> **Exercise requirements**: Please report how many lines in the records below contain the word "project", and give nothing else.

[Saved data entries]
━━━━━━━━━━━━━━━━━━━━━━━━━━━━━━

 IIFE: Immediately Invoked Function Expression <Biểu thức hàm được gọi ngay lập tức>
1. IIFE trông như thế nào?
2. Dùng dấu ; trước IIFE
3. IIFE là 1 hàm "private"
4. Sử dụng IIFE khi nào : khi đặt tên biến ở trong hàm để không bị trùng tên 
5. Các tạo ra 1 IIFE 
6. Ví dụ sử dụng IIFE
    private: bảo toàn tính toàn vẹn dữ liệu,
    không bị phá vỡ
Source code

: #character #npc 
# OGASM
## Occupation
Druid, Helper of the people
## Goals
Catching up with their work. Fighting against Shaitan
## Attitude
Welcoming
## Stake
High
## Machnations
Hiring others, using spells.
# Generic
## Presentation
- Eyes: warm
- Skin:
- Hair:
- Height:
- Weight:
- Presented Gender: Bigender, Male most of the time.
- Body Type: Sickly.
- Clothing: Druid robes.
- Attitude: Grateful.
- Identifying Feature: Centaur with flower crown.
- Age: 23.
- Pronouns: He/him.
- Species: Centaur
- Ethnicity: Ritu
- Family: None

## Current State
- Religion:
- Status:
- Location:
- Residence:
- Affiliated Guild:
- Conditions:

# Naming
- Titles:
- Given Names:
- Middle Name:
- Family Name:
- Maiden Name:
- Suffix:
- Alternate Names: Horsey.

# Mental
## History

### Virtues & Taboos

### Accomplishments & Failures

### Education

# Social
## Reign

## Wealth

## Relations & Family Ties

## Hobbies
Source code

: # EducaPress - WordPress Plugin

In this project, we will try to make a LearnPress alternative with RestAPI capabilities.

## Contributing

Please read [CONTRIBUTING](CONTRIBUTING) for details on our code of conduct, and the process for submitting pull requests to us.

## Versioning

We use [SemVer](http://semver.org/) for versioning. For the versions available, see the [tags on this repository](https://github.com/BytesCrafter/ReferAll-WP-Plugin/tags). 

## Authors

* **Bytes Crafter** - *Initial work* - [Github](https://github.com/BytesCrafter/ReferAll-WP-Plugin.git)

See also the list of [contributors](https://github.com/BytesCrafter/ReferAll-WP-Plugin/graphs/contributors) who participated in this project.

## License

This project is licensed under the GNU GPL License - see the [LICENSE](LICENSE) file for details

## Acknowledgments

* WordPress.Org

━━━━━━━━━━━━━━━━━━━━━━━━━━━━━━

> **Solution below**: 3